While Microsoft issued fewer updates this month, August was still marked as a busy month for system administrators. Adobe Systems Inc., which issues fixes on a quarterly cycle, issued a critical security update late Tuesday, repairing seven flaws in its Shockwave Player, more than a dozen holes in its Flash Player and an error in its Flash Media Server.
Microsoft addressed seven vulnerabilities in Internet Explorer, including two zero-day flaws. According to MS11-057, Microsoft said an attacker who successfully exploited any of the vulnerabilities could gain the same user rights as the local user. Microsoft said the most severe vulnerabilities could allow remote code execution if a user views a specially crafted webpage using Internet Explorer.
Jason Miller, manager of research and development at VMware’s Shavlik Technologies, said the IE flaws and the Windows DNS error allows cybercriminals to attack systems remotely. Any time there’s a public vulnerability “out in the wild, it’s important to disclose it as soon as possible,” Miller said.

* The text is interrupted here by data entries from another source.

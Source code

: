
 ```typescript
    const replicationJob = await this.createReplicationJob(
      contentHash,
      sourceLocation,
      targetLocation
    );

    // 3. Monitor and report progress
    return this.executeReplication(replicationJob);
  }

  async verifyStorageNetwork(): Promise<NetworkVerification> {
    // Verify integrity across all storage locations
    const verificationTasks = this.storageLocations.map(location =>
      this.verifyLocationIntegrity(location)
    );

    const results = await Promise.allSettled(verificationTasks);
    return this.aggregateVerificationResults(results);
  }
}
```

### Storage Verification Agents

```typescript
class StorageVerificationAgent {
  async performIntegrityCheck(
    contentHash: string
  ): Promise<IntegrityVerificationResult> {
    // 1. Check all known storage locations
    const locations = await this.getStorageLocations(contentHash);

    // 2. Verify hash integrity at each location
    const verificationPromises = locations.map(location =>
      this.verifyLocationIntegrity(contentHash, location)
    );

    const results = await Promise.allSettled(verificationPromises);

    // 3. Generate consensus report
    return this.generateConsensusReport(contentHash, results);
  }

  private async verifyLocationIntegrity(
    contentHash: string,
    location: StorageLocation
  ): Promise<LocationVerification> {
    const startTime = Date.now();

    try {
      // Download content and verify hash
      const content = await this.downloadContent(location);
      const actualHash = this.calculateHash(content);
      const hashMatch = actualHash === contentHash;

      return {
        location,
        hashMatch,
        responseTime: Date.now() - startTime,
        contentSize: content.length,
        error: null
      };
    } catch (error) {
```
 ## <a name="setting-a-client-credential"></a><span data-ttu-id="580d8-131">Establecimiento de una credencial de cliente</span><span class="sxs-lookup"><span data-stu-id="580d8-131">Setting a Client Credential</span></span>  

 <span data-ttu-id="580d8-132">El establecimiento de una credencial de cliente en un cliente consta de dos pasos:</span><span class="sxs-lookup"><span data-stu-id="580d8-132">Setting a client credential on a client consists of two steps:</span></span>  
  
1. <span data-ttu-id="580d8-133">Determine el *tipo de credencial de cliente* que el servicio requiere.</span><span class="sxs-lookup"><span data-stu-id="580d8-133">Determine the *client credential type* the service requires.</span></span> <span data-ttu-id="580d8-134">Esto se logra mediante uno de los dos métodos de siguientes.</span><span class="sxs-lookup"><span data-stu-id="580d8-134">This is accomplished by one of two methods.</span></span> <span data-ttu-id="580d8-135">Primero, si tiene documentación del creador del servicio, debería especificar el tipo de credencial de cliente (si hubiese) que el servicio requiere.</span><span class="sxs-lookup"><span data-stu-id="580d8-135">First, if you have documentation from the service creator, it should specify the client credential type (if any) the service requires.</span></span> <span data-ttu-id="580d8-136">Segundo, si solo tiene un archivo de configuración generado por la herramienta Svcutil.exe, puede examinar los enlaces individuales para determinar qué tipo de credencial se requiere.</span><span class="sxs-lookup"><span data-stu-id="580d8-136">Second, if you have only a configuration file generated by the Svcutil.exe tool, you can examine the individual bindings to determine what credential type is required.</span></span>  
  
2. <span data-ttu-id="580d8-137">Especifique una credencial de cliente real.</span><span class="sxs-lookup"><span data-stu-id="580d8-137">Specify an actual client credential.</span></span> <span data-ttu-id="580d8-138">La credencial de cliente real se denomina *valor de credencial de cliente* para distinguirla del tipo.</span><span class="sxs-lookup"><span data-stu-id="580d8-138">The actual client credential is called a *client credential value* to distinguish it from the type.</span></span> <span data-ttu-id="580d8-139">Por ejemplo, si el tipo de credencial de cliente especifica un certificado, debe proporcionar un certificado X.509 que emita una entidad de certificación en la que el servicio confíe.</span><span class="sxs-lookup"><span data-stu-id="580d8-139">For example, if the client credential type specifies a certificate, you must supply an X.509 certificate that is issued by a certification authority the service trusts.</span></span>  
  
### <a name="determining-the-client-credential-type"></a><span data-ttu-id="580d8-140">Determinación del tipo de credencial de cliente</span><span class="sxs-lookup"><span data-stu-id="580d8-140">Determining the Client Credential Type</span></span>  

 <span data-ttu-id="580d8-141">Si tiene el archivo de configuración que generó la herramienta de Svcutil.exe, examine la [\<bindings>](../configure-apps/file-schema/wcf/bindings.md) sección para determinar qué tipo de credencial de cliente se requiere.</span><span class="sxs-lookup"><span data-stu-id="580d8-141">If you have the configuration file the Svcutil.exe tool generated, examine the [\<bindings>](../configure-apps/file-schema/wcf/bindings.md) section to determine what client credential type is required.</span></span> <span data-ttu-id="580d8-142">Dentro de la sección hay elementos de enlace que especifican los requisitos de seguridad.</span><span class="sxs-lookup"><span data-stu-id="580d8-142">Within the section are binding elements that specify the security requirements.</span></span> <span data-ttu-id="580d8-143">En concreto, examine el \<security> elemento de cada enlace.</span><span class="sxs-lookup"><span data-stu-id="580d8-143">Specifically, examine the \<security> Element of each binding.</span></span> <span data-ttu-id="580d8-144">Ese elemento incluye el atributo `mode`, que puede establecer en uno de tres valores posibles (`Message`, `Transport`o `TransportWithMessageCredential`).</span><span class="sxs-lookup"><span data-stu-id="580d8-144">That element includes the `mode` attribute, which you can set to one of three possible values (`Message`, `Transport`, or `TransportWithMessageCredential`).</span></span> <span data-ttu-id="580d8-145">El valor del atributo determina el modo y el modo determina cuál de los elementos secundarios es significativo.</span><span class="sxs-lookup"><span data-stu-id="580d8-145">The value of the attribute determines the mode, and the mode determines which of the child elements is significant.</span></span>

Patching administrators also must address server-side vulnerabilities. MS11-058 addresses two privately reported vulnerabilities in the Windows DNS server. The flaws affect the server side rather than a client request to a DNS server. If the company DNS servers have caching of DNS relaying enabled, the system is at risk. Otherwise, if the DNS role is not enabled, users are not at risk, although they should still deploy the patch to be on the safe side, Miller said.
Another noteworthy bulletin is MS11-065, which resolves a vulnerability in the Remote Desktop Protocol. Although the security bulletin is rated “important” for users of Windows Server 2003, Miller said Microsoft has seen attacks targeting the flaw in the wild. The flaw can be targeted if an attacker sends a malicious remote desktop protocol connection request to the victim’s computer, which could cause the system to crash.
Details outlining all the security bulletins are available at the Microsoft Security Response Center blog.
Adobe update repairs Shockwave Player flaws
Adobe Systems Inc. issued a critical update Tuesday, fixing seven vulnerabilities in Shockwave Player that could be used by an attacker to run malicious code on the affected system and gain access to sensitive data.
Adobe also issued an update to its Flash Player and Flash Media Server. More than a dozen Flash Player flaws were patched in the update. The update affects users of Flash Player on Windows, Macintosh, Linux and Solaris, Flash Player for Android and Adobe Air 2.7 and earlier versions for Windows, Macintosh and Android.
Meanwhile, users of Flash Media Server are being urged to update to Flash Media Server 4.0.3 or 3.5.7 to fix a critical vulnerability, which can cause a denial-of-service on an affected system.